#### Exercise brief
Tell how many lines in the data hold "from", giving that figure alone.
===== Supplied entries =====
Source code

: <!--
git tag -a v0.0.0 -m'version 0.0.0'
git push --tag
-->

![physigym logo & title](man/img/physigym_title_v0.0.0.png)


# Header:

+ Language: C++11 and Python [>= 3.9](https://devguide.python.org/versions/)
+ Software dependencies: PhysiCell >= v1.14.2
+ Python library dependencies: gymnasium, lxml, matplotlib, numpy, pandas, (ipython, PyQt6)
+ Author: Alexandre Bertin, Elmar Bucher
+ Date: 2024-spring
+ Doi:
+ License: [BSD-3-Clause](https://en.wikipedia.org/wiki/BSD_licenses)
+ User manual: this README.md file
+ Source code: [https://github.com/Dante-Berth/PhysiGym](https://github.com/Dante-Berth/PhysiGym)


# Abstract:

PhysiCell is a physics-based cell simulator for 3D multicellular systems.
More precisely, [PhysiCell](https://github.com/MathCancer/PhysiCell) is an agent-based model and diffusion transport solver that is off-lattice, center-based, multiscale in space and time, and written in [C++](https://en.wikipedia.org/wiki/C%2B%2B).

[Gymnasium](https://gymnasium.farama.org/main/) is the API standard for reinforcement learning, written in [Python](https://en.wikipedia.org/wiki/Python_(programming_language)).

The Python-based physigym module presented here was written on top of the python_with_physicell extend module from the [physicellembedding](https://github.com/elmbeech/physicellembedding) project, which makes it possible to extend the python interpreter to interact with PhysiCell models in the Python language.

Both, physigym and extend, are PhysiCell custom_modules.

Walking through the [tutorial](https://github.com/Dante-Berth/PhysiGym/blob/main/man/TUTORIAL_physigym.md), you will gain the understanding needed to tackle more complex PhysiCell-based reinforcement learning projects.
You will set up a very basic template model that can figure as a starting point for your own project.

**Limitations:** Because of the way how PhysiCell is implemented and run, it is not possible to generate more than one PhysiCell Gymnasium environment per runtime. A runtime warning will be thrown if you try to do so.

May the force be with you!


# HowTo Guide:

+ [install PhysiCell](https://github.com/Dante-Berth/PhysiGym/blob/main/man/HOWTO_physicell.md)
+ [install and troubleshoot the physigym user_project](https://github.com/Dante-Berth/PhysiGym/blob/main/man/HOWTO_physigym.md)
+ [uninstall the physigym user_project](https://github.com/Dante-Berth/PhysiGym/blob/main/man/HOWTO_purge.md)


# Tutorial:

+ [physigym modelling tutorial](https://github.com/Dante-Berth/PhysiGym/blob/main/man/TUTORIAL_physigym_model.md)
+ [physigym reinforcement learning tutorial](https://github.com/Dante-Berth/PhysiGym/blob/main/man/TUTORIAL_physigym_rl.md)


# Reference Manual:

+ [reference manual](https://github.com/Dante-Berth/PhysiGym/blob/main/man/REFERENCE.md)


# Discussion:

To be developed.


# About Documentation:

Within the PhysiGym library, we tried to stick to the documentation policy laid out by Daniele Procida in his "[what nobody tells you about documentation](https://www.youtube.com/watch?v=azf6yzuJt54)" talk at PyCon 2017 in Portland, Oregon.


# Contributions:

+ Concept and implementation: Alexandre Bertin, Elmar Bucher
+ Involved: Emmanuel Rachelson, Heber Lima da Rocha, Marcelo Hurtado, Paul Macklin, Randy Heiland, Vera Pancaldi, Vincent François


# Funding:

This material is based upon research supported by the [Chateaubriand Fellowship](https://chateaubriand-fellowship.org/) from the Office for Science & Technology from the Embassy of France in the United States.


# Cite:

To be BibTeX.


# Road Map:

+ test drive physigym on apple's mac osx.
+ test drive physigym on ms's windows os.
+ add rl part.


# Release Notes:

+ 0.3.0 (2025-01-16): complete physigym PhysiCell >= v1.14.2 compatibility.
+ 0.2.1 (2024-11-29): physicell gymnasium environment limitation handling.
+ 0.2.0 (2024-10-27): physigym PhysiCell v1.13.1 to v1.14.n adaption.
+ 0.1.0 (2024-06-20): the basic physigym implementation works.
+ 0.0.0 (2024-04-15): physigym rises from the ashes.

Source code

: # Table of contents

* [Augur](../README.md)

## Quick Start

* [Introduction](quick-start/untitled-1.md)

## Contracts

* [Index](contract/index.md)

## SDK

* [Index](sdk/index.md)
=====
#### Solution
3